* _Exercise prompt_: Write out the entries below exactly. End with the line that contains "più corto dello".
===== Material to process =====
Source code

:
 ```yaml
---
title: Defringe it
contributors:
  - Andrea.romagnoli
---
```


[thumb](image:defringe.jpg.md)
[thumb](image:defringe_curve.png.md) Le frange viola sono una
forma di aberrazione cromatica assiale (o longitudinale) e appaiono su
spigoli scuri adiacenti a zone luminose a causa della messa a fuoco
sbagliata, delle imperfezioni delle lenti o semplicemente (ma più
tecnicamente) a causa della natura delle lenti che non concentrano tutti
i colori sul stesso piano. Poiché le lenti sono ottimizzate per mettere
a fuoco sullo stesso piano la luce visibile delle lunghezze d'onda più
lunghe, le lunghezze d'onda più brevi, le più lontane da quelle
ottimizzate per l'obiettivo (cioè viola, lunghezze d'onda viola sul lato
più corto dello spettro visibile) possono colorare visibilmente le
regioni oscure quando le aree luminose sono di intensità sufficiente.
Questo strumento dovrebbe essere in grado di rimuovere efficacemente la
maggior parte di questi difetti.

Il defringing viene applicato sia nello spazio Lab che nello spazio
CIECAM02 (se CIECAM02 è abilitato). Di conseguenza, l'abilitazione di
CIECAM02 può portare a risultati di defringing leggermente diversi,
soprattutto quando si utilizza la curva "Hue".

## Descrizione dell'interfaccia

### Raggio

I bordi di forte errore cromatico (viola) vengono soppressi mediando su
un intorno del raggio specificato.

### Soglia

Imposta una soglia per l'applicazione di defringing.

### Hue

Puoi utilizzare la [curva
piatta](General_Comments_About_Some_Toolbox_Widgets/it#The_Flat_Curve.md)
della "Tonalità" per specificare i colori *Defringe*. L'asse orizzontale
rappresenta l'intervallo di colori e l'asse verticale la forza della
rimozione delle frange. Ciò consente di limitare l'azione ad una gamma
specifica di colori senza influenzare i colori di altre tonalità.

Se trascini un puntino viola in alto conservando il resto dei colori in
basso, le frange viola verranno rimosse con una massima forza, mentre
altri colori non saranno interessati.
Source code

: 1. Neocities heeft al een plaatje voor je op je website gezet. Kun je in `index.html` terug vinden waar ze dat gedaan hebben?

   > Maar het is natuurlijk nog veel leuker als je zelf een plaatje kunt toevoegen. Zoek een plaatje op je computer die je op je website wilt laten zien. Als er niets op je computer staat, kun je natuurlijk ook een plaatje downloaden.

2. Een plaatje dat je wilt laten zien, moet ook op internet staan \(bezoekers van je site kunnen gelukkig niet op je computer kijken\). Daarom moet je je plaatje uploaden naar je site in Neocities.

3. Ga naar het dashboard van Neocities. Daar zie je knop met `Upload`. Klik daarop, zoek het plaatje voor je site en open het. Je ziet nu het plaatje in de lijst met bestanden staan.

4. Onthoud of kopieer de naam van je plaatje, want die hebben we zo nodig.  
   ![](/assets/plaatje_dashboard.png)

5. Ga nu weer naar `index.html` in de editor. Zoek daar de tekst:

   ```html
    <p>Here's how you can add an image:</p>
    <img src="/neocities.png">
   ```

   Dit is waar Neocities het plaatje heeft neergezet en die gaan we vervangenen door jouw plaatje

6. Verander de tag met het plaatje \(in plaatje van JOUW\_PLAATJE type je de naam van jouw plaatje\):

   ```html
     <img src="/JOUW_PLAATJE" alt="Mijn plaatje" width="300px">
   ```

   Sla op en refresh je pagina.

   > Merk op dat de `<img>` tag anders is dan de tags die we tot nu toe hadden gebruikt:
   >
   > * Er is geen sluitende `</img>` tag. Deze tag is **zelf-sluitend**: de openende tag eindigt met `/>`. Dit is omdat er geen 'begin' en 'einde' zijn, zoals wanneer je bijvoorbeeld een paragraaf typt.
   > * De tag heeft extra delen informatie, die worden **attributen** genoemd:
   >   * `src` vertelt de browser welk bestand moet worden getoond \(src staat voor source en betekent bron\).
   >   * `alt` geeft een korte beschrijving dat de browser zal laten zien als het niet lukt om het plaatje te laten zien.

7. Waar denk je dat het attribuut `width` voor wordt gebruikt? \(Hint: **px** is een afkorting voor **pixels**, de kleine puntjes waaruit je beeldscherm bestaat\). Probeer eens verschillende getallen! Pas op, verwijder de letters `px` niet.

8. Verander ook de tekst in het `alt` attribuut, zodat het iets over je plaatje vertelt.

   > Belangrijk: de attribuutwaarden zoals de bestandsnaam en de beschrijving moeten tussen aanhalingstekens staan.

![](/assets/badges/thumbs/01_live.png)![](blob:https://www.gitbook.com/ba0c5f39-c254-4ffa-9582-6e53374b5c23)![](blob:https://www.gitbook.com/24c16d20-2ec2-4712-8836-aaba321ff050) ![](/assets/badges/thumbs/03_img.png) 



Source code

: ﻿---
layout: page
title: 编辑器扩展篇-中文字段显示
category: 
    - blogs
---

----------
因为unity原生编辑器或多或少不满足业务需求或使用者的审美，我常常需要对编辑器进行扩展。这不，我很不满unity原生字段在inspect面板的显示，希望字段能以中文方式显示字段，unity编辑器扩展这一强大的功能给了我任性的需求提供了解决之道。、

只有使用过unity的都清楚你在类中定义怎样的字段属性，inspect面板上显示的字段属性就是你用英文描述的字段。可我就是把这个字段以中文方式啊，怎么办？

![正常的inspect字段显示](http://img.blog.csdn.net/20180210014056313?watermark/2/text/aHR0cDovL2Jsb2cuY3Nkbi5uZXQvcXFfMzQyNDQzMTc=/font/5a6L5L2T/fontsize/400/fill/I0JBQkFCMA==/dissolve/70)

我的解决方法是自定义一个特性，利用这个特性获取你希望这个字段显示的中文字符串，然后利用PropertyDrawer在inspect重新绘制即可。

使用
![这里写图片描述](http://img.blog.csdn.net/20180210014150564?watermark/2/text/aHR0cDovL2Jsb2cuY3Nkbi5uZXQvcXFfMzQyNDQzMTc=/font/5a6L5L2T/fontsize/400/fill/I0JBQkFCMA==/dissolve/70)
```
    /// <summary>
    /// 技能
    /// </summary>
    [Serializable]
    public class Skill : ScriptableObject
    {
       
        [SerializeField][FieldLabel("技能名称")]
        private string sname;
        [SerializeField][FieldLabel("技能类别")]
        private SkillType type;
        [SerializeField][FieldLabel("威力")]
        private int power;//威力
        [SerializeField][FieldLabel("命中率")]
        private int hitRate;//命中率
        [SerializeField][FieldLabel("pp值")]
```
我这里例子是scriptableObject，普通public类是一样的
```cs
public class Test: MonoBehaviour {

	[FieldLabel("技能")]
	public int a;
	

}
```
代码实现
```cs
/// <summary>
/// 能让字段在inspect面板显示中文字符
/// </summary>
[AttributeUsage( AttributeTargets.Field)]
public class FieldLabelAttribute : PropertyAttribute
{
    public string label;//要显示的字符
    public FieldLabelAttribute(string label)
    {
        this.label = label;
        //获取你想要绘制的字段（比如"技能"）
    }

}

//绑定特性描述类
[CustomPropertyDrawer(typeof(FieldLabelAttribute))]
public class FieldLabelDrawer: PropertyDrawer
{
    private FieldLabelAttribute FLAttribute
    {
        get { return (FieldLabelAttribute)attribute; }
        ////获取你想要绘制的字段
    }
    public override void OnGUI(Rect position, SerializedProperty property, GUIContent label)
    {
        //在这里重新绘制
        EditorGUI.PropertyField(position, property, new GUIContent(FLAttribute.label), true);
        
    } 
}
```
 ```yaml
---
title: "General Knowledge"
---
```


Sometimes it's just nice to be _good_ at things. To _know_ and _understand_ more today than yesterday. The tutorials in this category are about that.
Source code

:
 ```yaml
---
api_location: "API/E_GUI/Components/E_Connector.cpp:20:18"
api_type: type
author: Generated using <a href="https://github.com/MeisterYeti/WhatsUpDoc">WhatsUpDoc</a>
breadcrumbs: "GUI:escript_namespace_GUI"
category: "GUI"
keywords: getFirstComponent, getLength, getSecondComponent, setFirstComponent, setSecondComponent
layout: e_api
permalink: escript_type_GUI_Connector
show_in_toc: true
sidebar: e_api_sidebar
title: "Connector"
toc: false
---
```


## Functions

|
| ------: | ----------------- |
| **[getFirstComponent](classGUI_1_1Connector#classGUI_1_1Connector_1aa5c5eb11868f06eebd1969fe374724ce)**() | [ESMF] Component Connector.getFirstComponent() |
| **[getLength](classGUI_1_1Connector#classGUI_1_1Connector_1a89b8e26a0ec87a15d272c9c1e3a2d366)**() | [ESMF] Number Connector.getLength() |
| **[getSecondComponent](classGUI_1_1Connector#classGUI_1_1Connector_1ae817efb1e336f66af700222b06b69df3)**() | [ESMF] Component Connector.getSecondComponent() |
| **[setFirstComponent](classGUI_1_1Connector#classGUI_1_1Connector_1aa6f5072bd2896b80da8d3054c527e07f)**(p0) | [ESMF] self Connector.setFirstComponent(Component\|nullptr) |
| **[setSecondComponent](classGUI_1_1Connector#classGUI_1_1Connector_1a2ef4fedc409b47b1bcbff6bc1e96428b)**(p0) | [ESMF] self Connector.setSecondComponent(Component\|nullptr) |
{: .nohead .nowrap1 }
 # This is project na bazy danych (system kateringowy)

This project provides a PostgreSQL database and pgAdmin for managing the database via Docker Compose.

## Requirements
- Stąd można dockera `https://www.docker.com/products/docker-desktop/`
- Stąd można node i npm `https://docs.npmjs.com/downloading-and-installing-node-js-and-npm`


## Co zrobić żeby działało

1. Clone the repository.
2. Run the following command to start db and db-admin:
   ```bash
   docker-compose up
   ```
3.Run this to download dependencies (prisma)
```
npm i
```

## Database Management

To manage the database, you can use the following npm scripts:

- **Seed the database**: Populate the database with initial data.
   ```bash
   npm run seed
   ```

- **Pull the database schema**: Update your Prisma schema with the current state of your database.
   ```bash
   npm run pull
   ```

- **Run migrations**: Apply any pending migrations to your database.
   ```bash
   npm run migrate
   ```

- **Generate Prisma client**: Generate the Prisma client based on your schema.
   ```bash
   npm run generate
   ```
=====
* _Output of the task_:
Source code

:
 ```yaml
---
title: Defringe it
contributors:
  - Andrea.romagnoli
---
```


[thumb](image:defringe.jpg.md)
[thumb](image:defringe_curve.png.md) Le frange viola sono una
forma di aberrazione cromatica assiale (o longitudinale) e appaiono su
spigoli scuri adiacenti a zone luminose a causa della messa a fuoco
sbagliata, delle imperfezioni delle lenti o semplicemente (ma più
tecnicamente) a causa della natura delle lenti che non concentrano tutti
i colori sul stesso piano. Poiché le lenti sono ottimizzate per mettere
a fuoco sullo stesso piano la luce visibile delle lunghezze d'onda più
lunghe, le lunghezze d'onda più brevi, le più lontane da quelle
ottimizzate per l'obiettivo (cioè viola, lunghezze d'onda viola sul lato
più corto dello spettro visibile) possono colorare visibilmente le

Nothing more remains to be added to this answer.